**What needs to be done**
Give back exactly the lines from the one containing "### Funcionamiento" through the end of the records, including both, and no others.

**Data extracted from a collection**

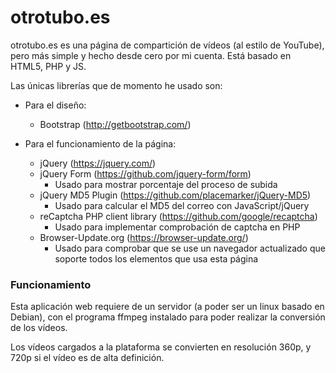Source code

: # otrotubo.es

otrotubo.es es una página de compartición de vídeos (al estilo de YouTube), pero más simple y hecho desde cero por mi cuenta.
Está basado en HTML5, PHP y JS.

Las únicas librerías que de momento he usado son:
  - Para el diseño:
    - Bootstrap (http://getbootstrap.com/)

  - Para el funcionamiento de la página:
    - jQuery (https://jquery.com/)
    - jQuery Form (https://github.com/jquery-form/form)
      - Usado para mostrar porcentaje del proceso de subida
    - jQuery MD5 Plugin (https://github.com/placemarker/jQuery-MD5)
      - Usado para calcular el MD5 del correo con JavaScript/jQuery
    - reCaptcha PHP client library (https://github.com/google/recaptcha)
      - Usado para implementar comprobación de captcha en PHP
    - Browser-Update.org (https://browser-update.org/)
      - Usado para comprobar que se use un navegador actualizado que soporte todos los elementos que usa esta página

### Funcionamiento
Esta aplicación web requiere de un servidor (a poder ser un linux basado en Debian), con el programa ffmpeg instalado para poder realizar la conversión de los vídeos.

Los vídeos cargados a la plataforma se convierten en resolución 360p, y 720p si el vídeo es de alta definición.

**Answer**
### Funcionamiento
Esta aplicación web requiere de un servidor (a poder ser un linux basado en Debian), con el programa ffmpeg instalado para poder realizar la conversión de los vídeos.

Los vídeos cargados a la plataforma se convierten en resolución 360p, y 720p si el vídeo es de alta definición.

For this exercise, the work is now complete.